-- Instructions to follow --
Bring together all lines from the listing below that contain the string "Selanjutnya".
============
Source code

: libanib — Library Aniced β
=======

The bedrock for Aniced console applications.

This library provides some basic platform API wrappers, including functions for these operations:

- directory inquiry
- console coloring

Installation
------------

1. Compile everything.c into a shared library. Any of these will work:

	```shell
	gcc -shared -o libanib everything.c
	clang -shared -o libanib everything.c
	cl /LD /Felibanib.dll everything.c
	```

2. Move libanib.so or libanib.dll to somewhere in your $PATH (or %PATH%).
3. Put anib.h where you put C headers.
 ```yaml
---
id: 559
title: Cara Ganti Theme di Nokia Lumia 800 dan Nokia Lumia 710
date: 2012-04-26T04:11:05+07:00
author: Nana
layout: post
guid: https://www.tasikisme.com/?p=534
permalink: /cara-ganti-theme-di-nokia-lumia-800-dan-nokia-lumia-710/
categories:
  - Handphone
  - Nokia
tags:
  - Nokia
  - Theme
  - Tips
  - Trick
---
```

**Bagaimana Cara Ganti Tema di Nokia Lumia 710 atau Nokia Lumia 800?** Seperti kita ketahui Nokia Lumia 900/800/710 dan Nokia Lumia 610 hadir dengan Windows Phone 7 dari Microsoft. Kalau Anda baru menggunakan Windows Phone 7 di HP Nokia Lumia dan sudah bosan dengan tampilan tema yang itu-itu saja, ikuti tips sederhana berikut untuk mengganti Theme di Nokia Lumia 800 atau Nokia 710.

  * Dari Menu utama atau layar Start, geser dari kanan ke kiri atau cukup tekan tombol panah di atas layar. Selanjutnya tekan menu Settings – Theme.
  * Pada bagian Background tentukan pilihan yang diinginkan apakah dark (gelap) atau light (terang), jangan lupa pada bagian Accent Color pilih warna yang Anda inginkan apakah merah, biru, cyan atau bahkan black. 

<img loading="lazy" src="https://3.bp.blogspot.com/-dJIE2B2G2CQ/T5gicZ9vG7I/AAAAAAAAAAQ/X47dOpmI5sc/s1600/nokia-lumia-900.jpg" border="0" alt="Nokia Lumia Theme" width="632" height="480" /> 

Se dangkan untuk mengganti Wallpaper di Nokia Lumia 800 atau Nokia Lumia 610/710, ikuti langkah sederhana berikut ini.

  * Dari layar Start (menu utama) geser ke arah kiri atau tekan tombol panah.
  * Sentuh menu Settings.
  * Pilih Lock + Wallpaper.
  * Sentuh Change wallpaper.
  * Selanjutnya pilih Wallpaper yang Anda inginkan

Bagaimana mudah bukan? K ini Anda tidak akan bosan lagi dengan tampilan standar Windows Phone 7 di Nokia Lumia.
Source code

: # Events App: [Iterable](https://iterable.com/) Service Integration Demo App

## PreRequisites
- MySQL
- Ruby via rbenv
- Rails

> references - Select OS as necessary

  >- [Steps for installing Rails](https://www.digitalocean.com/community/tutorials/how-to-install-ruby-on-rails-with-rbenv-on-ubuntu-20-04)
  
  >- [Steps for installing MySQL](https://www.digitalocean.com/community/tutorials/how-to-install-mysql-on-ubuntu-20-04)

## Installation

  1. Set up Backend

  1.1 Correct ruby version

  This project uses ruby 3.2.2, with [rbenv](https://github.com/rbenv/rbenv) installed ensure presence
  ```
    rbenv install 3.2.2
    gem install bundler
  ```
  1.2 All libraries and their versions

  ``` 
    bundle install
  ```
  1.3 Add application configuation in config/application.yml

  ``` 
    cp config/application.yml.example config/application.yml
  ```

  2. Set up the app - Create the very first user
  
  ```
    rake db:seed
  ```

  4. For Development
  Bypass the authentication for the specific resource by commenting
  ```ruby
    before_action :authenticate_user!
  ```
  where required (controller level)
============
-- Written response --
  * Dari Menu utama atau layar Start, geser dari kanan ke kiri atau cukup tekan tombol panah di atas layar. Selanjutnya tekan menu Settings – Theme.
  * Selanjutnya pilih Wallpaper yang Anda inginkan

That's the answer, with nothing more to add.